It is the season of the humble radish, often under rated and you either love them or hate them! Did you know the radish originated in China hundreds of years ago and then became an important food of ancient Egypt, Greece and Rome? Radishes were cultivated in Egypt at the time of the Pharaohs.
These were picked yesterday from our community allotment, only planted a few weeks ago. Usually takes between 3-5 weeks from planting to harvest. Very easy to grow and very versatile. Often eaten raw and the greens disposed of and has a lovely peppery taste.
The radish is rich in antioxidants and minerals which can help to lower your blood pressure and reduce the risk of heart disease. You don't need a lot of space just a pot with some compost put the seeds in, water it and watch it grow!

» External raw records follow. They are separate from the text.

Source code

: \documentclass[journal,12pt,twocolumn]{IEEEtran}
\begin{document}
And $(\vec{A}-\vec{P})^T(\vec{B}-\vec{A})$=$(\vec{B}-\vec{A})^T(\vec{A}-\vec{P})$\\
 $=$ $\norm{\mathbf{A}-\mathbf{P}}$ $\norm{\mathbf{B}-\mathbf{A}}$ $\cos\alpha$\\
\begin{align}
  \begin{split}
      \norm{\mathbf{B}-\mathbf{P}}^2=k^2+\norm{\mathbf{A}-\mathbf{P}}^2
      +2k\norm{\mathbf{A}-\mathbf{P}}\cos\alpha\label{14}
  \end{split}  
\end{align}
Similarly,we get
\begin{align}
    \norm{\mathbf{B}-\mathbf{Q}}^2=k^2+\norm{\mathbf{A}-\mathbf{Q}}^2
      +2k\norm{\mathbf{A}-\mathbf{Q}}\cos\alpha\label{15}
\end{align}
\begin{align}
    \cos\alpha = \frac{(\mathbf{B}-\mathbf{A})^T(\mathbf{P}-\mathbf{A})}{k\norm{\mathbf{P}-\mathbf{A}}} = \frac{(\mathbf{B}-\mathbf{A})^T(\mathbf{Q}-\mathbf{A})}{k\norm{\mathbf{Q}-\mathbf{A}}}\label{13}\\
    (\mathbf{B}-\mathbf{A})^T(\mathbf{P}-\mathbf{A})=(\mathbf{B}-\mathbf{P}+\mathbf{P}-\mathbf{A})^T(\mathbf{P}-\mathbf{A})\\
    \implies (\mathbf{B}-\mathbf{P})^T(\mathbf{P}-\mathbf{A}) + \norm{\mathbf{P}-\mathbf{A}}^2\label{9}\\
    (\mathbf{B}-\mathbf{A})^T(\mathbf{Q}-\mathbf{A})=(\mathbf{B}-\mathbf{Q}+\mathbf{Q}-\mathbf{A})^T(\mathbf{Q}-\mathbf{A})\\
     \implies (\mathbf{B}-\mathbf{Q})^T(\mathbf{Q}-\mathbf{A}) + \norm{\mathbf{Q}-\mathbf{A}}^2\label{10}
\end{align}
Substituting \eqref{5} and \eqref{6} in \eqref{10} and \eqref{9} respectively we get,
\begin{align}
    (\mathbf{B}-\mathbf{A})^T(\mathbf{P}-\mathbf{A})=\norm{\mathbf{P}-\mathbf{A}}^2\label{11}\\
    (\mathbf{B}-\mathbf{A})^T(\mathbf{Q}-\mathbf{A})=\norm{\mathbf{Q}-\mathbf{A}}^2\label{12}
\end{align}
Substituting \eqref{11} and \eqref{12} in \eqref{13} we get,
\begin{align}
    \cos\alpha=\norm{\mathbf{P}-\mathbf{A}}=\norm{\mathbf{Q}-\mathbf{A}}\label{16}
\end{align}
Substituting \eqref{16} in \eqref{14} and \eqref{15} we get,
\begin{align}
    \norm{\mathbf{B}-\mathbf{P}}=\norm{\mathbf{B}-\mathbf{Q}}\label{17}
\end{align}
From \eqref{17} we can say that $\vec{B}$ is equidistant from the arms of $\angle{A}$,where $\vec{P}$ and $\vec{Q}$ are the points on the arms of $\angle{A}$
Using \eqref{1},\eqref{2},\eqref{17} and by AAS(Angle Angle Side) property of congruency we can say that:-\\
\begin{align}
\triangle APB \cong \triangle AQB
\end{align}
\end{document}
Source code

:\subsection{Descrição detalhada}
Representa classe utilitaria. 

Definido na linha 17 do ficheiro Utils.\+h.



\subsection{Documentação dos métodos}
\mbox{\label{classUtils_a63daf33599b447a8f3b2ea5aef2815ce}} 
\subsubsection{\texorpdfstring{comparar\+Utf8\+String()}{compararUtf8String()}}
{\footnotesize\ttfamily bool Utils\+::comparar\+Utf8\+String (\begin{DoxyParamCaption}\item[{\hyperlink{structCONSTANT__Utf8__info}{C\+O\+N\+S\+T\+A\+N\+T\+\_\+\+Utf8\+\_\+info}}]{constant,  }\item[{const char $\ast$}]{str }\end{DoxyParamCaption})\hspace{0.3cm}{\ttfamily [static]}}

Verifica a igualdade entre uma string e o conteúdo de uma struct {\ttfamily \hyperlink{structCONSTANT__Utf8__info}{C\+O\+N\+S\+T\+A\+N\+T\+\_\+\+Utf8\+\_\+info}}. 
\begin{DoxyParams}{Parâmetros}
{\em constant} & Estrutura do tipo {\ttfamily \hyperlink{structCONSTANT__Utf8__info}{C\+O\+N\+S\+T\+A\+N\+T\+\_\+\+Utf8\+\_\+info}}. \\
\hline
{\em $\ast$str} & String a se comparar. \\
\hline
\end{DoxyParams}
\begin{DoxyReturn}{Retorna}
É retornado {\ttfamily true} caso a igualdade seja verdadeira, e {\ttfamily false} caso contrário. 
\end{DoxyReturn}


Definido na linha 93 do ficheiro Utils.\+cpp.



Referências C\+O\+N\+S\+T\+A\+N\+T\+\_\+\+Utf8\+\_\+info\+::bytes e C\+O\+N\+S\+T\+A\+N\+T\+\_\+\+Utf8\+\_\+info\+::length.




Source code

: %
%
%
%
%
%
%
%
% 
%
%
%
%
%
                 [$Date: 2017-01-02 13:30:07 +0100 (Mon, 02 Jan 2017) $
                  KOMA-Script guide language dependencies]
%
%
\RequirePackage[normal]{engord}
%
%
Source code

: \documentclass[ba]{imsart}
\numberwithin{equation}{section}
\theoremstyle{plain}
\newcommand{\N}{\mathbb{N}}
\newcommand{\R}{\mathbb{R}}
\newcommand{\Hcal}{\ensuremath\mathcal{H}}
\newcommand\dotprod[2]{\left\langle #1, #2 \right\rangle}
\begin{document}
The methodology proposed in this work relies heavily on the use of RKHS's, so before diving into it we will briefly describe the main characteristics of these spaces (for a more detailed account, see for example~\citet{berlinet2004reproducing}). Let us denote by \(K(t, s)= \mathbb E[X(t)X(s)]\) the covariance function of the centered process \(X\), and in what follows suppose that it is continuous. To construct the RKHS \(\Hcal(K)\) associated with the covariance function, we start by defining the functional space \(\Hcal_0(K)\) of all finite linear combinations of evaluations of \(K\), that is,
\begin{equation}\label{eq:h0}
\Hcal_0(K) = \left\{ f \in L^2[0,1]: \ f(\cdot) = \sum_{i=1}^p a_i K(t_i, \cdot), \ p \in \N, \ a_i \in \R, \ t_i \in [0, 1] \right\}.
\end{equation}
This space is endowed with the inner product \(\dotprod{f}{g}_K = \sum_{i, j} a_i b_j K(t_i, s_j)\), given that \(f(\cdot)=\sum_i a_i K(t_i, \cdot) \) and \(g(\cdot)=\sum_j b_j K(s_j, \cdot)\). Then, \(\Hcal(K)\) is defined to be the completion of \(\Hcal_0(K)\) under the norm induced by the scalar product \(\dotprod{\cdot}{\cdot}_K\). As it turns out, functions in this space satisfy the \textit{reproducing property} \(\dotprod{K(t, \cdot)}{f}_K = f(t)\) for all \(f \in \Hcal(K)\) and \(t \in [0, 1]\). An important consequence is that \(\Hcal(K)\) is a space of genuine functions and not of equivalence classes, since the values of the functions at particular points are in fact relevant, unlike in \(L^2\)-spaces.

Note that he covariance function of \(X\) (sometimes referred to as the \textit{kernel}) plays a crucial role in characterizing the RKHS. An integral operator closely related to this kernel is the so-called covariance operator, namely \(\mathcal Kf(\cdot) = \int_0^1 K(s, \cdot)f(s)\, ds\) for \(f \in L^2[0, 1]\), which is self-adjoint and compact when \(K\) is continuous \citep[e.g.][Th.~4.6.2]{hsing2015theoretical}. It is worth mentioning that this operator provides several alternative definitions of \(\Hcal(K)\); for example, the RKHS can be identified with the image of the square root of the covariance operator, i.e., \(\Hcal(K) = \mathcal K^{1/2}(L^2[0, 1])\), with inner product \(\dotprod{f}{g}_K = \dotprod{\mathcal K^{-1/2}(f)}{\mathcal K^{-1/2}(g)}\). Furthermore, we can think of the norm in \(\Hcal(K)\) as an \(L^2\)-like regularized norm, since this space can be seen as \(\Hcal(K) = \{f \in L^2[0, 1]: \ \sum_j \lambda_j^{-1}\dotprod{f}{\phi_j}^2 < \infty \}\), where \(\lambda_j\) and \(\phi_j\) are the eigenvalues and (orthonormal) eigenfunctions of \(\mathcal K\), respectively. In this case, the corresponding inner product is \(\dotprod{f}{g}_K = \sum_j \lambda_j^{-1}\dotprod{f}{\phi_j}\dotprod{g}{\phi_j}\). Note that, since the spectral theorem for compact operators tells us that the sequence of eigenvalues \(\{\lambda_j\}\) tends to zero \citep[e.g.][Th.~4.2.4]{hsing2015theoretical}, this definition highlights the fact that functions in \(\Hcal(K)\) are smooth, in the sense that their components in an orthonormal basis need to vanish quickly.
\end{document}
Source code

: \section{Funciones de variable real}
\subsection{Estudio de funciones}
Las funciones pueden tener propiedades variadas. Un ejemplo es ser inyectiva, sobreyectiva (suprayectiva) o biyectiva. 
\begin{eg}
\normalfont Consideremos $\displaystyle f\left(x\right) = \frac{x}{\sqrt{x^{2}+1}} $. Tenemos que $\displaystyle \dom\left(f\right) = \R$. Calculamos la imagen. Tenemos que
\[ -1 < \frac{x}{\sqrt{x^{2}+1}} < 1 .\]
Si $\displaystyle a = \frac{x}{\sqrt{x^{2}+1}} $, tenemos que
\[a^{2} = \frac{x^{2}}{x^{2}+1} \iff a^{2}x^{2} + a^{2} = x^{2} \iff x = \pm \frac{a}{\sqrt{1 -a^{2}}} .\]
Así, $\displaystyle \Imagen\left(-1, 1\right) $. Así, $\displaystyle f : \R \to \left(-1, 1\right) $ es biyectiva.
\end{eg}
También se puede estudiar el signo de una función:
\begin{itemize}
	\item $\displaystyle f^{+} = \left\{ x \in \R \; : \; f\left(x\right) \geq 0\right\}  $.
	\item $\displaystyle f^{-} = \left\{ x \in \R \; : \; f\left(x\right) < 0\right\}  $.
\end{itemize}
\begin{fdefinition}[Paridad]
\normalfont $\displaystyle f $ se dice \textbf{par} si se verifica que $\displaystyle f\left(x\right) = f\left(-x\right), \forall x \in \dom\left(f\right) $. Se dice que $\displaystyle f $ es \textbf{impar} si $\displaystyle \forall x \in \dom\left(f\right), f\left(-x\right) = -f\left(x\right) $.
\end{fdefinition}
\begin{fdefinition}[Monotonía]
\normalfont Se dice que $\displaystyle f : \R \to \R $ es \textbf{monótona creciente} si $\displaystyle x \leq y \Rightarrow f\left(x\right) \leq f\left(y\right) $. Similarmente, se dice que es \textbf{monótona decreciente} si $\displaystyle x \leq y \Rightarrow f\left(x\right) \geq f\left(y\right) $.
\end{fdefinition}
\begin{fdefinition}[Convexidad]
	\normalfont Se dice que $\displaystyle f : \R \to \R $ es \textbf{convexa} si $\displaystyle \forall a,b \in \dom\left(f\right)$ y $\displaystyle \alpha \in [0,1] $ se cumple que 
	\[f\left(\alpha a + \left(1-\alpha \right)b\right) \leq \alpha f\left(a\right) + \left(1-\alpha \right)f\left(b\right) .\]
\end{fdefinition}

There is no need to waste the greens of the radish it can be used as a pesto, replacement for lettuce in a salad or a sandwich or a side dish sautéed with onion and garlic. This is one of the things we will be trying next time we are cooking at the allotment.
There are a lot of recipes out there for cooking your radishes but if you prefer to keep it simple why not simply roast them?
Ingredients
400g radishes
6 garlic cloves, unpeeled and bashed
1 tbsp rapeseed oil
Method
STEP 1Heat the oven to 200C/180C fan/ gas 6. Tip the radishes and bashed garlic cloves into a roasting tin, season well and drizzle with the oil. Toss to coat the radishes and garlic.
STEP 2Roast for 30-40 mins, or until the radishes are tender. Squeeze the garlic from its skins, then stir gently and serve.
What do you think of the radish? do you have a recipe you could share with us?